Unresolved issues and personal view
Although the definition of PSVD represents much improvement in comparison to the previous nomenclature, it may not completely cover all possible clinical situations. For example, incomplete septal fibrosis might be a result of a concomitant chronic liver disease, in which case it would be difficult to estimate the causality of PH if already present, i.e., to consider PSVD as the cause of PH if other indicative histological changes are lacking. On the other hand, the presence of incomplete septal fibrosis alone, without evidence of any other chronic liver disease after thorough clinical work-up, might be in our opinion considered as a sign of PSVD, especially if accompanied with PH. Liver biopsy is mandatory to diagnose PSVD, and it would be wrong to rely on a non-invasive result that excludes cirrhosis, if it is coupled with the presence of one specific sign of PH (such as esophageal varices). Portal hypertension in the absence of cirrhosis may be caused by other pre- and post-sinusoidal conditions, as previously pointed out, and liver biopsy is needed to rule them out. There remains a lot of work to draw a clear picture of the pathophysiological cascade responsible for the development of PSVD in the context of the associated clinical conditions, which might reveal potential therapeutic targets, as well as to define the potential usefulness of anticoagulant prophylaxis, as already pointed out.
Conclusions
Recently, clear histological and clinical criteria for diagnosing PSVD have emerged.
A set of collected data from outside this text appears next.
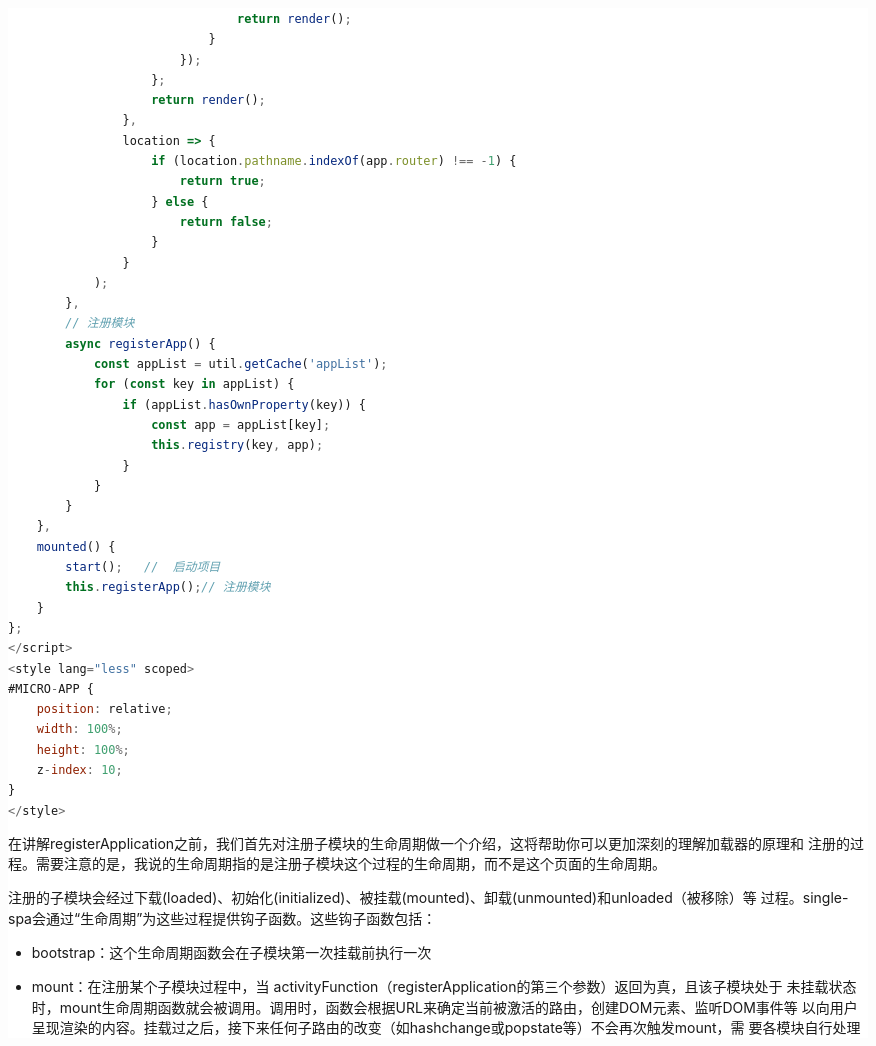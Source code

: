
 ``` js
                                return render();
                            }
                        });
                    };
                    return render();
                },
                location => {
                    if (location.pathname.indexOf(app.router) !== -1) {
                        return true;
                    } else {
                        return false;
                    }
                }
            );
        },
        // 注册模块
        async registerApp() {
            const appList = util.getCache('appList');
            for (const key in appList) {
                if (appList.hasOwnProperty(key)) {
                    const app = appList[key];
                    this.registry(key, app);
                }
            }
        }
    },
    mounted() {
        start();   //  启动项目
        this.registerApp();// 注册模块
    }
};
</script>
<style lang="less" scoped>
#MICRO-APP {
    position: relative;
    width: 100%;
    height: 100%;
    z-index: 10;
}
</style>
```

在讲解registerApplication之前，我们首先对注册子模块的生命周期做一个介绍，这将帮助你可以更加深刻的理解加载器的原理和
注册的过程。需要注意的是，我说的生命周期指的是注册子模块这个过程的生命周期，而不是这个页面的生命周期。

注册的子模块会经过下载(loaded)、初始化(initialized)、被挂载(mounted)、卸载(unmounted)和unloaded（被移除）等
过程。single-spa会通过“生命周期”为这些过程提供钩子函数。这些钩子函数包括：

- bootstrap：这个生命周期函数会在子模块第一次挂载前执行一次

- mount：在注册某个子模块过程中，当 activityFunction（registerApplication的第三个参数）返回为真，且该子模块处于
未挂载状态时，mount生命周期函数就会被调用。调用时，函数会根据URL来确定当前被激活的路由，创建DOM元素、监听DOM事件等
以向用户呈现渲染的内容。挂载过之后，接下来任何子路由的改变（如hashchange或popstate等）不会再次触发mount，需
要各模块自行处理
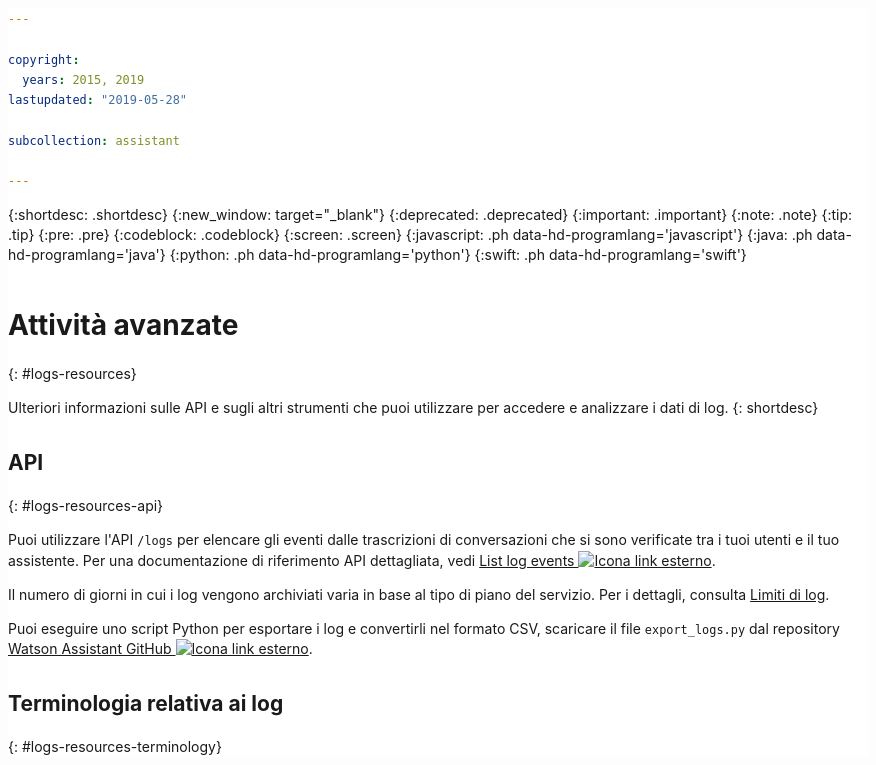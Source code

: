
 ```yaml
---

copyright:
  years: 2015, 2019
lastupdated: "2019-05-28"

subcollection: assistant

---
```


{:shortdesc: .shortdesc}
{:new_window: target="_blank"}
{:deprecated: .deprecated}
{:important: .important}
{:note: .note}
{:tip: .tip}
{:pre: .pre}
{:codeblock: .codeblock}
{:screen: .screen}
{:javascript: .ph data-hd-programlang='javascript'}
{:java: .ph data-hd-programlang='java'}
{:python: .ph data-hd-programlang='python'}
{:swift: .ph data-hd-programlang='swift'}

# Attività avanzate
{: #logs-resources}

Ulteriori informazioni sulle API e sugli altri strumenti che puoi utilizzare per accedere e analizzare i dati di log.
{: shortdesc}

## API
{: #logs-resources-api}

Puoi utilizzare l'API `/logs` per elencare gli eventi dalle trascrizioni di conversazioni che si sono verificate tra i tuoi utenti e il tuo assistente. Per una documentazione di riferimento API dettagliata, vedi [List log events ![Icona link esterno](../../icons/launch-glyph.svg "Icona link esterno")](https://cloud.ibm.com/apidocs/assistant#list-log-events-in-a-workspace).

Il numero di giorni in cui i log vengono archiviati varia in base al tipo di piano del servizio. Per i dettagli, consulta [Limiti di log](/docs/services/assistant?topic=assistant-logs#logs-limits).

Puoi eseguire uno script Python per esportare i log e convertirli nel formato CSV, scaricare il file `export_logs.py` dal repository [Watson Assistant GitHub ![Icona link esterno](../../icons/launch-glyph.svg "Icona link esterno")](https://github.com/watson-developer-cloud/community/blob/master/watson-assistant/export_logs.py).

## Terminologia relativa ai log
{: #logs-resources-terminology}
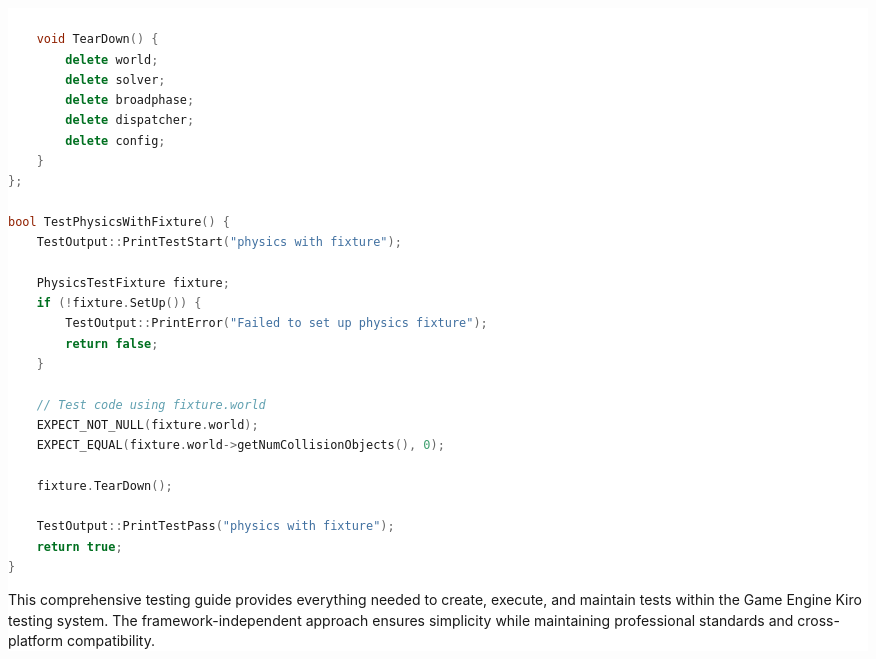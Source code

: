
 ```cpp

    void TearDown() {
        delete world;
        delete solver;
        delete broadphase;
        delete dispatcher;
        delete config;
    }
};

bool TestPhysicsWithFixture() {
    TestOutput::PrintTestStart("physics with fixture");

    PhysicsTestFixture fixture;
    if (!fixture.SetUp()) {
        TestOutput::PrintError("Failed to set up physics fixture");
        return false;
    }

    // Test code using fixture.world
    EXPECT_NOT_NULL(fixture.world);
    EXPECT_EQUAL(fixture.world->getNumCollisionObjects(), 0);

    fixture.TearDown();

    TestOutput::PrintTestPass("physics with fixture");
    return true;
}
```

This comprehensive testing guide provides everything needed to create, execute, and maintain tests within the Game Engine Kiro testing system. The framework-independent approach ensures simplicity while maintaining professional standards and cross-platform compatibility.
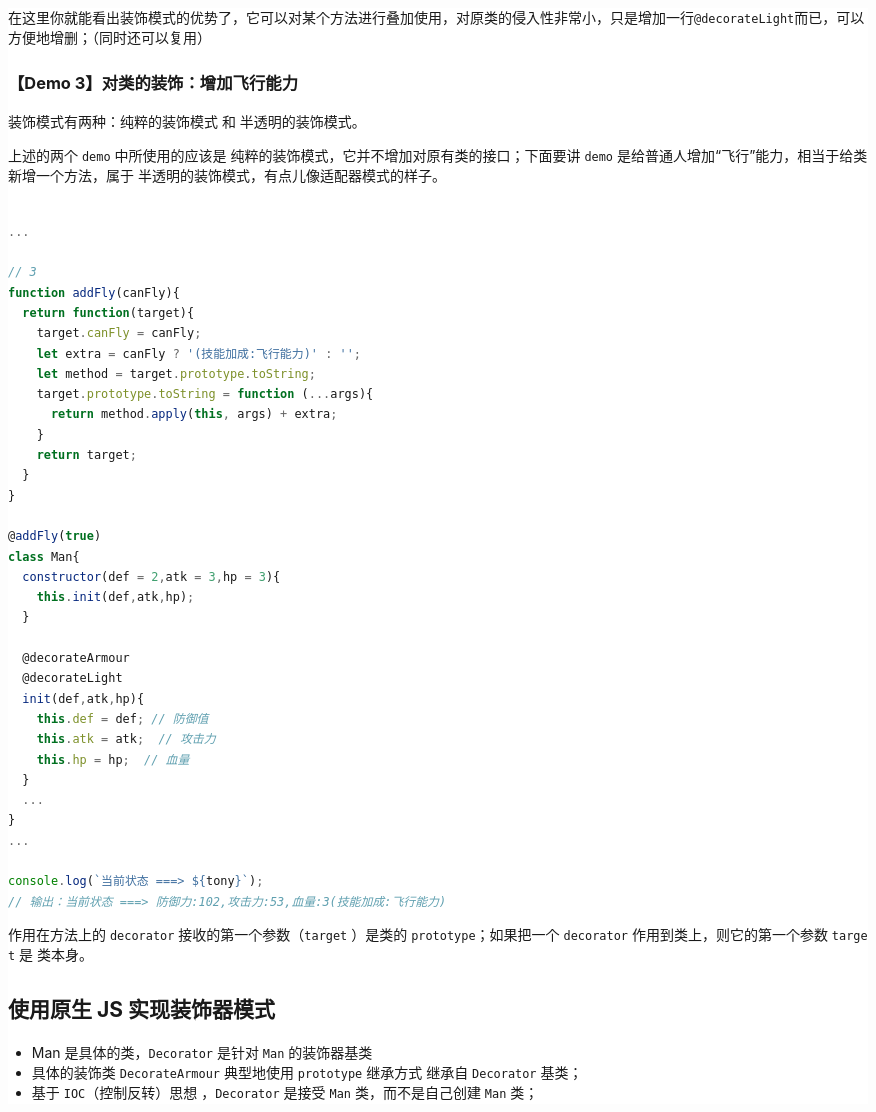 在这里你就能看出装饰模式的优势了，它可以对某个方法进行叠加使用，对原类的侵入性非常小，只是增加一行`@decorateLight`而已，可以方便地增删；（同时还可以复用）

### 【Demo 3】对类的装饰：增加飞行能力

装饰模式有两种：纯粹的装饰模式 和 半透明的装饰模式。

上述的两个 `demo` 中所使用的应该是 纯粹的装饰模式，它并不增加对原有类的接口；下面要讲 `demo` 是给普通人增加“飞行”能力，相当于给类新增一个方法，属于 半透明的装饰模式，有点儿像适配器模式的样子。

```js

...

// 3
function addFly(canFly){
  return function(target){
    target.canFly = canFly;
    let extra = canFly ? '(技能加成:飞行能力)' : '';
    let method = target.prototype.toString;
    target.prototype.toString = function (...args){
      return method.apply(this, args) + extra;
    }
    return target;
  }
}

@addFly(true)
class Man{
  constructor(def = 2,atk = 3,hp = 3){
    this.init(def,atk,hp);
  }

  @decorateArmour
  @decorateLight
  init(def,atk,hp){
    this.def = def; // 防御值
    this.atk = atk;  // 攻击力
    this.hp = hp;  // 血量
  }
  ...
}
...

console.log(`当前状态 ===> ${tony}`);
// 输出：当前状态 ===> 防御力:102,攻击力:53,血量:3(技能加成:飞行能力)
```

作用在方法上的 `decorator` 接收的第一个参数（`target` ）是类的 `prototype`；如果把一个 `decorator` 作用到类上，则它的第一个参数 `target` 是 类本身。

## 使用原生 JS 实现装饰器模式

- Man 是具体的类，`Decorator` 是针对 `Man` 的装饰器基类
- 具体的装饰类 `DecorateArmour` 典型地使用 `prototype` 继承方式 继承自 `Decorator` 基类；
- 基于 `IOC`（控制反转）思想 ，`Decorator` 是接受 `Man` 类，而不是自己创建 `Man` 类；
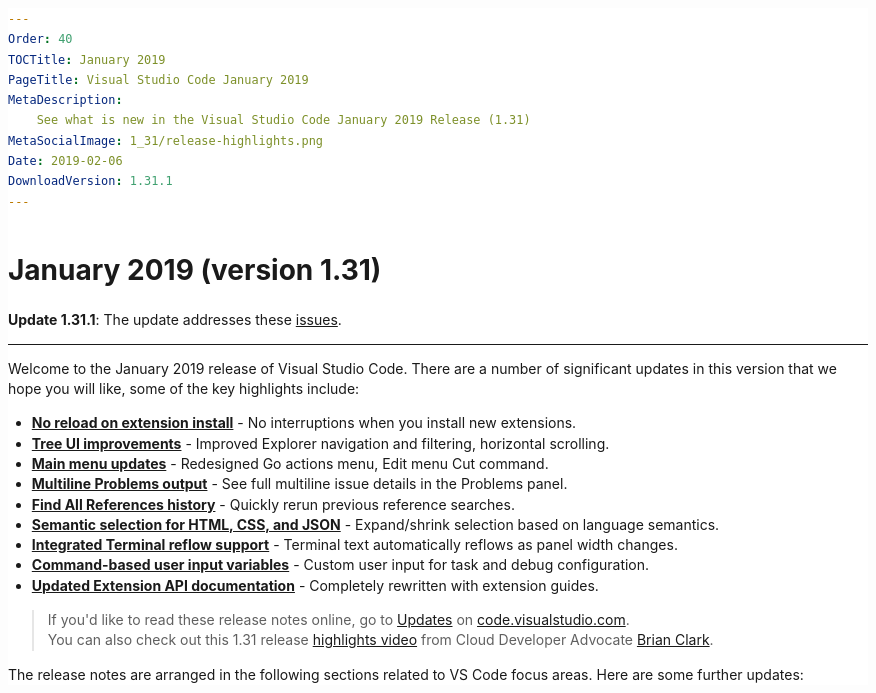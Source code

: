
 ```yaml
---
Order: 40
TOCTitle: January 2019
PageTitle: Visual Studio Code January 2019
MetaDescription:
    See what is new in the Visual Studio Code January 2019 Release (1.31)
MetaSocialImage: 1_31/release-highlights.png
Date: 2019-02-06
DownloadVersion: 1.31.1
---
```


# January 2019 (version 1.31)

**Update 1.31.1**: The update addresses these
[issues](https://github.com/Microsoft/vscode/milestone/87?closed=1).



---

Welcome to the January 2019 release of Visual Studio Code. There are a number of
significant updates in this version that we hope you will like, some of the key
highlights include:

-   **[No reload on extension install](#no-reload-on-install)** - No
    interruptions when you install new extensions.
-   **[Tree UI improvements](#new-tree-widget)** - Improved Explorer navigation
    and filtering, horizontal scrolling.
-   **[Main menu updates](#improved-the-go-menu)** - Redesigned Go actions menu,
    Edit menu Cut command.
-   **[Multiline Problems output](#problems-panel)** - See full multiline issue
    details in the Problems panel.
-   **[Find All References history](#references-history)** - Quickly rerun
    previous reference searches.
-   **[Semantic selection for HTML, CSS, and JSON](#semantic-selection)** -
    Expand/shrink selection based on language semantics.
-   **[Integrated Terminal reflow support](#reflow-support)** - Terminal text
    automatically reflows as panel width changes.
-   **[Command-based user input variables](#custom-command-user-input-variables)** -
    Custom user input for task and debug configuration.
-   **[Updated Extension API documentation](#updated-extension-api-documentation)** -
    Completely rewritten with extension guides.

> If you'd like to read these release notes online, go to
> [Updates](https://code.visualstudio.com/updates) on
> [code.visualstudio.com](https://code.visualstudio.com).<br> You can also check
> out this 1.31 release [highlights video](https://youtu.be/84bRjF6fwII) from
> Cloud Developer Advocate [Brian Clark](https://twitter.com/_clarkio).

The release notes are arranged in the following sections related to VS Code
focus areas. Here are some further updates:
However, this disease is still poorly recognized because symptoms usually appear only after complications of PH occur [5]. The exact pathophysiology of this condition remains unknown, but it is assumed that injuries and occlusion of intrahepatic portal microvasculature are the cause, leading to increased resistance to portal blood flow and consequent presinusoidal PH [24]. Half of the patients also have an associated condition that can contribute to the development of PSVD [5]. In addition to clear histological criteria, other non-invasive diagnostic methods for PSVD are being increasingly developed to diagnose patients early, before the disease progresses to severe stages. 20-40% of patients with PSVD initially present with variceal bleeding [45]. Another major complication of this disease is PVT, which can affect up to 45% of patients [45, 47]. So far, no additional risk of developing HCC has been observed in these patients [5, 13, 31, 47]. Treatment is based on managing the complications of PH, while anticoagulant prophylaxis is currently not indicated in the absence of randomized clinical trials on this subject [5]. Although this disease is becoming more recognized, further research is needed to enable early diagnosis, develop screening methods and intervals, and find ways to slow down its progression.